• WHAT YOU ARE ASKED TO DO:
Print the lines below from the line with "https://colecarter9530.github.io/Weather-Dashboard-API-App/" to the line with "- ARPU i segmentacja graczy" exactly, keeping both ends, and print no pictures.

• RECORDS FOR THE TASK:
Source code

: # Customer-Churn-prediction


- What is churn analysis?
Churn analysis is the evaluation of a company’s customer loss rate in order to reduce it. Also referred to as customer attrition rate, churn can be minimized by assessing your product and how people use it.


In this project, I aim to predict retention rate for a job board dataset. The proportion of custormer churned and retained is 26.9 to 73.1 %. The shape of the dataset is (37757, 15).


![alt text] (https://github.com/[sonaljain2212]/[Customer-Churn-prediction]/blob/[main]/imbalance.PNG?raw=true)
---
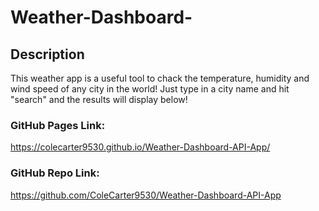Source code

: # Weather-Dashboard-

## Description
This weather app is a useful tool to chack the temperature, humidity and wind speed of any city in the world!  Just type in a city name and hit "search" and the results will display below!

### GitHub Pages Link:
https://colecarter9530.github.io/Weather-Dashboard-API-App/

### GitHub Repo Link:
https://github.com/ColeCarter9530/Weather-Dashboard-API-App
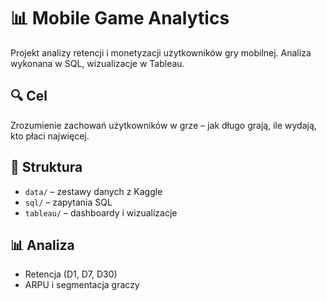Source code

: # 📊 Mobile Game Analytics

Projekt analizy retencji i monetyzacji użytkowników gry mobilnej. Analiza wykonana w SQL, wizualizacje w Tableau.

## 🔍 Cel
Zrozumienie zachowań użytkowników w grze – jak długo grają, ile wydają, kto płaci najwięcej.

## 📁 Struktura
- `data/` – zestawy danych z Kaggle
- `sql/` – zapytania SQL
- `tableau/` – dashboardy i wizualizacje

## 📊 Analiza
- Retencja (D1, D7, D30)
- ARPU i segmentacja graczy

• SOLUTION:
https://colecarter9530.github.io/Weather-Dashboard-API-App/

### GitHub Repo Link:
https://github.com/ColeCarter9530/Weather-Dashboard-API-App
Source code

: # 📊 Mobile Game Analytics

Projekt analizy retencji i monetyzacji użytkowników gry mobilnej. Analiza wykonana w SQL, wizualizacje w Tableau.

## 🔍 Cel
Zrozumienie zachowań użytkowników w grze – jak długo grają, ile wydają, kto płaci najwięcej.

## 📁 Struktura
- `data/` – zestawy danych z Kaggle
- `sql/` – zapytania SQL
- `tableau/` – dashboardy i wizualizacje

## 📊 Analiza
- Retencja (D1, D7, D30)
- ARPU i segmentacja graczy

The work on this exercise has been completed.